Action item | From the line containing "import pandas as pd" through the last line, print the records exactly and nothing else.

Information provided |
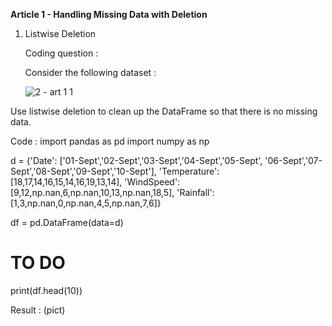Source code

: **Article 1 - Handling Missing Data with Deletion**

1. Listwise Deletion

   Coding question   :

   Consider the following dataset   :

   ![2 - art 1 1](https://user-images.githubusercontent.com/74751990/210073645-5eb3eaf2-4be9-4fa2-a6cb-e846ad588b79.jpg)


Use listwise deletion to clean up the DataFrame so that there is no missing data.

Code :
import pandas as pd
import numpy as np

d = {'Date': ['01-Sept','02-Sept','03-Sept','04-Sept','05-Sept',
    '06-Sept','07-Sept','08-Sept','09-Sept','10-Sept'], 
    'Temperature': [18,17,14,16,15,14,16,19,13,14],
    'WindSpeed': [9,12,np.nan,6,np.nan,10,13,np.nan,18,5],
    'Rainfall': [1,3,np.nan,0,np.nan,4,5,np.nan,7,6]}

df = pd.DataFrame(data=d)

# TO DO

print(df.head(10))

Result :
(pict)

Answer box |
import pandas as pd
import numpy as np

d = {'Date': ['01-Sept','02-Sept','03-Sept','04-Sept','05-Sept',
    '06-Sept','07-Sept','08-Sept','09-Sept','10-Sept'], 
    'Temperature': [18,17,14,16,15,14,16,19,13,14],
    'WindSpeed': [9,12,np.nan,6,np.nan,10,13,np.nan,18,5],
    'Rainfall': [1,3,np.nan,0,np.nan,4,5,np.nan,7,6]}

df = pd.DataFrame(data=d)

# TO DO

print(df.head(10))

Result :
(pict)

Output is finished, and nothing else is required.